Wednesday, September 06, 2006 

Should we always stick to backward compatibility?

Backward compatibility is always a major concern when writing a new application or adding a new feature to a technology standard.
The problem is that standards are in many cases wrong or at least not complete. Many cases can easily be found, such as C++, the web standards (HTML for instance) and SQL.
One of the things that prevent us from destroying those wrong standards and replacing them with totally new standards is backward compatibility. But does it really worth it?

I think backward compatibility is important when building a new application. You want your users to be able to open their old files although you have made a new file format. This is something that worth working for, but for a technology or a standard? I think here we should stop to thing about some time.

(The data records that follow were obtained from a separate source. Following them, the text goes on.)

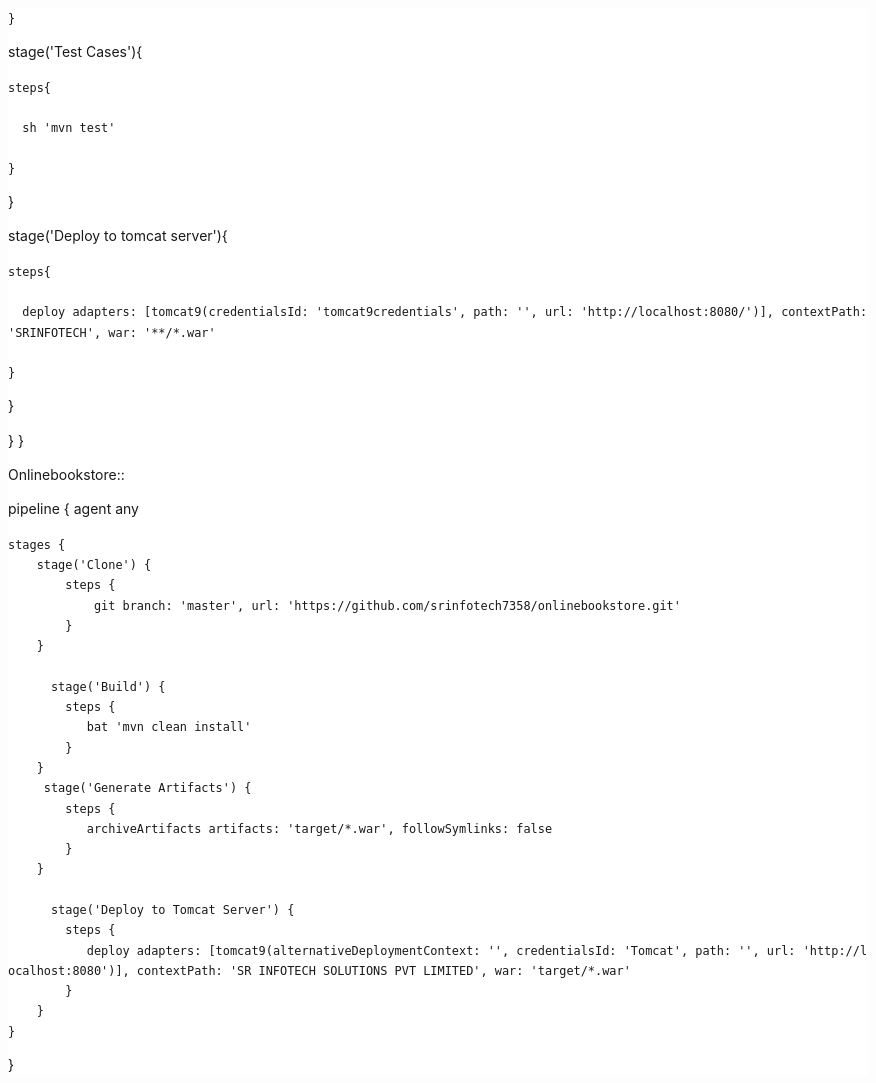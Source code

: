     }


stage('Test Cases'){

    steps{

      sh 'mvn test'

    }
}


stage('Deploy to tomcat server'){

    steps{

      deploy adapters: [tomcat9(credentialsId: 'tomcat9credentials', path: '', url: 'http://localhost:8080/')], contextPath: 'SRINFOTECH', war: '**/*.war'

    }
}

}
}


Onlinebookstore::

 pipeline {
    agent any

    stages {
        stage('Clone') {
            steps {
                git branch: 'master', url: 'https://github.com/srinfotech7358/onlinebookstore.git'
            }
        }
        
          stage('Build') {
            steps {
               bat 'mvn clean install'
            }
        }
         stage('Generate Artifacts') {
            steps {
               archiveArtifacts artifacts: 'target/*.war', followSymlinks: false
            }
        }

          stage('Deploy to Tomcat Server') {
            steps {
               deploy adapters: [tomcat9(alternativeDeploymentContext: '', credentialsId: 'Tomcat', path: '', url: 'http://localhost:8080')], contextPath: 'SR INFOTECH SOLUTIONS PVT LIMITED', war: 'target/*.war'
            }
        }
    }
}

Take the web as an example. How many problems do web developers face and have to hack because of the different ways browsers deal with html and asynchronous java script calls? One of the main causes for this is that the possible ways you can deal with web standards are endless. Why don't we ignore all the backward compatibility completely in such a situation?
Lets say we are about to put new web standards, browsers, and protocols. Those who are satisfied with the old standards or their application contain old code can continue to use old standards and web development tools; those who are creating new applications from scratch can use the new standards. Developers of totally new applications don't have to face all those problems because "we cannot change the standards completely for backward compatibility reasons".

Take a look at C++ and the amount of problems and difficulties and pitfalls that are found in some parts of the language and known to every C++ developer, say for example templates.
When putting new C++ standards, why don't we ignore the past completely? There is a good number of compilers for the old C++ that can be used for editing old code and be used with old libraries. We can start a new C++ era with a new language that totally ignores the old problems and make new compilers for it. Of course the industry will not move in a second from old language to the new one, at least because of the big amount of C++ libraries, but those libraries will be replaced sooner or later by big and small companies. See for example the .NET base class library and how it was developed from scratch.

The end result that we would get in a few years if we ignore backward compatibility when putting new technology standards is a new software development era with less development cost, time and bugs, happier developers and users.